TASK MATERIAL ::
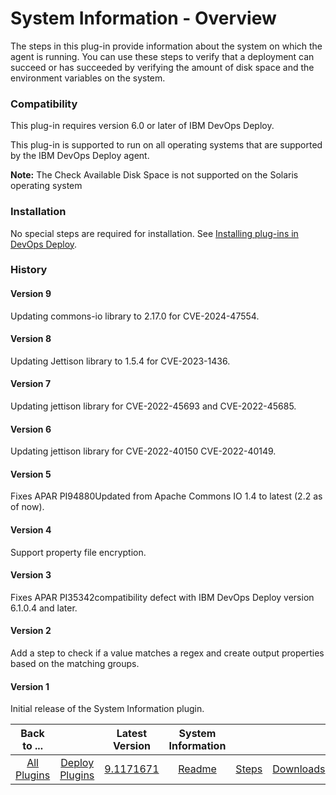 
# System Information - Overview

The steps in this plug-in provide information about the system on which the agent is running. You can use these steps to verify that a deployment can succeed or has succeeded by verifying the amount of disk space and the environment variables on the system.

### Compatibility

This plug-in requires version 6.0 or later of IBM DevOps Deploy.

This plug-in is supported to run on all operating systems that are supported by the IBM DevOps Deploy agent.

**Note:** The Check Available Disk Space is not supported on the Solaris operating system

### Installation

No special steps are required for installation. See [Installing plug-ins in DevOps Deploy](https://community.ibm.com/community/user/wasdevops/blogs/laurel-dickson-bull1/2022/06/13/install-plugins "Installing plug-ins in DevOps Deploy").

### History

#### Version 9

Updating commons-io library to 2.17.0 for CVE-2024-47554.

#### Version 8

Updating Jettison library to 1.5.4 for CVE-2023-1436.

#### Version 7

Updating jettison library for CVE-2022-45693 and CVE-2022-45685.

#### Version 6

Updating jettison library for CVE-2022-40150 CVE-2022-40149.

#### Version 5

Fixes APAR PI94880Updated from Apache Commons IO 1.4 to latest (2.2 as of now).

#### Version 4

Support property file encryption.

#### Version 3

Fixes APAR PI35342compatibility defect with IBM DevOps Deploy version 6.1.0.4 and later.

#### Version 2

Add a step to check if a value matches a regex and create output properties based on the matching groups.

#### Version 1

Initial release of the System Information plugin.


|Back to ...||                                                             Latest Version                                                              |System Information |||
| :---: | :---: |:---------------------------------------------------------------------------------------------------------------------------------------:| :---: | :---: | :---: |
|[All Plugins](../../index.md)|[Deploy Plugins](../README.md)|[9.1171671](https://raw.githubusercontent.com/UrbanCode/IBM-UCD-PLUGINS/main/files/SystemInformation/ucd-SystemInformation-9.1171671.zip)|[Readme](README.md)|[Steps](steps.md)|[Downloads](downloads.md)|
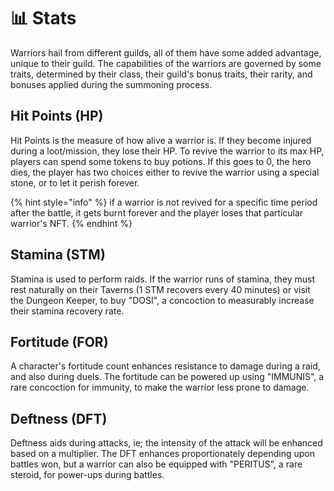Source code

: # 📊 Stats

Warriors hail from different guilds, all of them have some added advantage, unique to their guild. The capabilities of the warriors are governed by some traits, determined by their class, their guild's bonus traits, their rarity, and bonuses applied during the summoning process.

## Hit Points (HP)

Hit Points is the measure of how alive a warrior is. If they become injured during a loot/mission, they lose their HP. To revive the warrior to its max HP, players can spend some tokens to buy potions. If this goes to 0, the hero dies, the player has two choices either to revive the warrior using a special stone, or to let it perish forever.

{% hint style="info" %}
if a warrior is not revived for a specific time period after the battle, it gets burnt forever and the player loses that particular warrior's NFT.
{% endhint %}

## Stamina (STM)

Stamina is used to perform raids. If the warrior runs of stamina, they must rest naturally on their Taverns (1 STM recovers every 40 minutes) or visit the Dungeon Keeper, to buy "DOSI", a concoction to measurably increase their stamina recovery rate.

## Fortitude (FOR)

A character's fortitude count enhances resistance to damage during a raid, and also during duels. The fortitude can be powered up using "IMMUNIS", a rare concoction for immunity, to make the warrior less prone to damage.

## Deftness (DFT)

Deftness aids during attacks, ie; the intensity of the attack will be enhanced based on a multiplier.    The DFT enhances proportionately depending upon battles won, but a warrior can also be equipped with "PERITUS", a rare steroid, for power-ups during battles.&#x20;





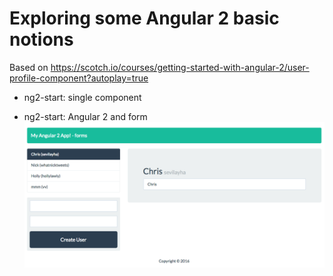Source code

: # Exploring some Angular 2 basic notions

Based on https://scotch.io/courses/getting-started-with-angular-2/user-profile-component?autoplay=true

* ng2-start: single component


* ng2-start: Angular 2 and form
![impression ecran](https://github.com/mvaldes/Angular2/blob/master/capture.png)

ASSIGNED TASK :: Give back exactly the lines from the one containing "## Deftness (DFT)" to the final line of the entries, both included, and no picture.

EXERCISE RESPONSE ::
## Deftness (DFT)

Deftness aids during attacks, ie; the intensity of the attack will be enhanced based on a multiplier.    The DFT enhances proportionately depending upon battles won, but a warrior can also be equipped with "PERITUS", a rare steroid, for power-ups during battles.&#x20;





Source code

: # Exploring some Angular 2 basic notions

Based on https://scotch.io/courses/getting-started-with-angular-2/user-profile-component?autoplay=true

* ng2-start: single component


* ng2-start: Angular 2 and form
![impression ecran](https://github.com/mvaldes/Angular2/blob/master/capture.png)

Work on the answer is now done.